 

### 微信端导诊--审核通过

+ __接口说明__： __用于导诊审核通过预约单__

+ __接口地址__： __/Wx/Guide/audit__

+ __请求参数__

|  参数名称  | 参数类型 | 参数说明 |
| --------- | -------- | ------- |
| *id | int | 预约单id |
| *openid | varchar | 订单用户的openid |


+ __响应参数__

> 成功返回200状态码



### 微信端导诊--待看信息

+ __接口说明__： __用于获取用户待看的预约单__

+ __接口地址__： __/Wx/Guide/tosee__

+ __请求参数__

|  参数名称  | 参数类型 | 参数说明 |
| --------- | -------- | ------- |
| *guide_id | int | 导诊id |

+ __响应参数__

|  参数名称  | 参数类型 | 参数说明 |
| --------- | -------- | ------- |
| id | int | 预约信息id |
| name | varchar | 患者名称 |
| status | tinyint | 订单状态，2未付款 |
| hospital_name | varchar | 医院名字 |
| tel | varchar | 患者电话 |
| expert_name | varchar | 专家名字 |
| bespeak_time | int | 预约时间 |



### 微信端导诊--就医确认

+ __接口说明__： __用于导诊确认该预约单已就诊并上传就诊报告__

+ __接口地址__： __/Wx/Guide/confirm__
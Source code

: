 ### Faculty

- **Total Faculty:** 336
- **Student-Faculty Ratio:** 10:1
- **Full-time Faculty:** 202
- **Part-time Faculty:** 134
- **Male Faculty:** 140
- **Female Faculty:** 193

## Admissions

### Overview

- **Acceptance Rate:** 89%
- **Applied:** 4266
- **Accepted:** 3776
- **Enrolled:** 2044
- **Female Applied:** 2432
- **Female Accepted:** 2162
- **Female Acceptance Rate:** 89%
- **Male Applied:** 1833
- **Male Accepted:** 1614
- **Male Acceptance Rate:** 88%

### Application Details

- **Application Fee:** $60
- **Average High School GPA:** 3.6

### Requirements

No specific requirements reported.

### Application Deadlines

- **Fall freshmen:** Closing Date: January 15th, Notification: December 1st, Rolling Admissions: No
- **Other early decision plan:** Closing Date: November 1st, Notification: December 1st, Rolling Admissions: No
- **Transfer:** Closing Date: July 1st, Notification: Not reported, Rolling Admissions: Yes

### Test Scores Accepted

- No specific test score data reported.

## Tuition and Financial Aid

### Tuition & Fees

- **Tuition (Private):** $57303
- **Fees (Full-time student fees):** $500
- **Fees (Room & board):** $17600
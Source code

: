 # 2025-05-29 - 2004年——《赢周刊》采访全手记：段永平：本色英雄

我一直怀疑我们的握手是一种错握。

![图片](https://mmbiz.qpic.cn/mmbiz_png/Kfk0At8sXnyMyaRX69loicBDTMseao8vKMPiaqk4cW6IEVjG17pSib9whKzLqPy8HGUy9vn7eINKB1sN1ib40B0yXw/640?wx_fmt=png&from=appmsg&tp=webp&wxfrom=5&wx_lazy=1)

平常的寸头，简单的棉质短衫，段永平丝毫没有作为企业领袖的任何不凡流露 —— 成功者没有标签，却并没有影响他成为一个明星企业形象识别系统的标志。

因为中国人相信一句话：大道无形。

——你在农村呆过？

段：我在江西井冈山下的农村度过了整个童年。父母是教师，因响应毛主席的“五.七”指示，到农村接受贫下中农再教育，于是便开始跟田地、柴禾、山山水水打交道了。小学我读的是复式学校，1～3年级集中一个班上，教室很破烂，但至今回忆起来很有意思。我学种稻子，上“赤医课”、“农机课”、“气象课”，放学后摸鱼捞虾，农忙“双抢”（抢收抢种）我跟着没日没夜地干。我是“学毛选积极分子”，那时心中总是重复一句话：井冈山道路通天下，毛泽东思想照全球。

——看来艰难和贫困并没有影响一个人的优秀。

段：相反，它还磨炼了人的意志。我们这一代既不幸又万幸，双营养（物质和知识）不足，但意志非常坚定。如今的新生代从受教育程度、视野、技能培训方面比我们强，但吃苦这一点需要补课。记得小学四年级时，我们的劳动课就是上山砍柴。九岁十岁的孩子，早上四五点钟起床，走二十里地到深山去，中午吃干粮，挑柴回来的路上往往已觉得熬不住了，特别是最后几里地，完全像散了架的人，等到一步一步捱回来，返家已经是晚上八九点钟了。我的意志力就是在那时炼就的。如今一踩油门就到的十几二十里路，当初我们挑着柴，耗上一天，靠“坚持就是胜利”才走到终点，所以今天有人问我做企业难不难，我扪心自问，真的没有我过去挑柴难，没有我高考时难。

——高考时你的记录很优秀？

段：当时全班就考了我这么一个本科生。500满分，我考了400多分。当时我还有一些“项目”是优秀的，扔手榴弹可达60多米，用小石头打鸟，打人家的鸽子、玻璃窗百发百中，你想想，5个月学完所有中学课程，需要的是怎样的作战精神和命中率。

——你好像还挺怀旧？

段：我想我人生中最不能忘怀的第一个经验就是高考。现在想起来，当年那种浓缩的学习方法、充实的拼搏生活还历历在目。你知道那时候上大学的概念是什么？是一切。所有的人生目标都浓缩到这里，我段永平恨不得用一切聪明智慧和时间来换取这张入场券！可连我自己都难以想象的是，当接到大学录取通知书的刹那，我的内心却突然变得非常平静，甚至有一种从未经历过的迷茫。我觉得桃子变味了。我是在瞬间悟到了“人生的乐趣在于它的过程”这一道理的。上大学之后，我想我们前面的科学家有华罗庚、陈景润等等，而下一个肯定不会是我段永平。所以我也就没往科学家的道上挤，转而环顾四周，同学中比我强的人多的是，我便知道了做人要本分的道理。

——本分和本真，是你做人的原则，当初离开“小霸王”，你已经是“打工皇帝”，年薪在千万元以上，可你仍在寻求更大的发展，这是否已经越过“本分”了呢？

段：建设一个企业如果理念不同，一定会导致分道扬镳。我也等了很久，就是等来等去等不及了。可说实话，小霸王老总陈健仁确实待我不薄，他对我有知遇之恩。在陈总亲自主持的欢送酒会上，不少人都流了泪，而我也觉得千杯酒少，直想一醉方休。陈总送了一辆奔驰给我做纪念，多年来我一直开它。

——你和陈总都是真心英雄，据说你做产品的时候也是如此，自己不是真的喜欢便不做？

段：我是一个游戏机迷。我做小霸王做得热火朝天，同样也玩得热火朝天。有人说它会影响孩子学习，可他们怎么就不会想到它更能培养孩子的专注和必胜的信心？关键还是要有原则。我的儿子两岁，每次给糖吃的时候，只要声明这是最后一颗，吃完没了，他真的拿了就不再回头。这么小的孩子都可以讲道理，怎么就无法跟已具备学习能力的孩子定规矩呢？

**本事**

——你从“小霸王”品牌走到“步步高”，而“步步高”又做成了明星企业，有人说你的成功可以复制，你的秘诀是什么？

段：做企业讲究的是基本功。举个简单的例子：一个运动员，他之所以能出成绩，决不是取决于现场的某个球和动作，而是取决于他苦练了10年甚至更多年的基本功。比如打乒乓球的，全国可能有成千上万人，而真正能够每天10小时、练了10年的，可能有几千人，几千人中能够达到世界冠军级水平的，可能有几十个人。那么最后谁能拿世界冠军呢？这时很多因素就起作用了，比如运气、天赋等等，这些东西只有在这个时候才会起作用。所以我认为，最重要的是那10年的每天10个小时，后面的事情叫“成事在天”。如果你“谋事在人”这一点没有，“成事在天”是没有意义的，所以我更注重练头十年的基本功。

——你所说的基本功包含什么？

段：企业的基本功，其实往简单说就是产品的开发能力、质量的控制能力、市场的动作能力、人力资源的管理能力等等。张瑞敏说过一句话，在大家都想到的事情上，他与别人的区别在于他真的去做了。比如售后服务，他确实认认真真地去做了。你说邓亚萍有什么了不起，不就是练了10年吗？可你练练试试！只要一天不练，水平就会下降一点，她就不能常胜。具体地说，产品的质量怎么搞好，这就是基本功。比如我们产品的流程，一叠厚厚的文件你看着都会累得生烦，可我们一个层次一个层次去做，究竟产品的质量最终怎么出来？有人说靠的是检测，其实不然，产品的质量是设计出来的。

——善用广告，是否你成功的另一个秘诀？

TASK REQUIREMENTS: For the word "reported", find every line in the data that holds it and copy that line.

SOLUTION TO THIS TASK:
No specific requirements reported.
- **Transfer:** Closing Date: July 1st, Notification: Not reported, Rolling Admissions: Yes
- No specific test score data reported.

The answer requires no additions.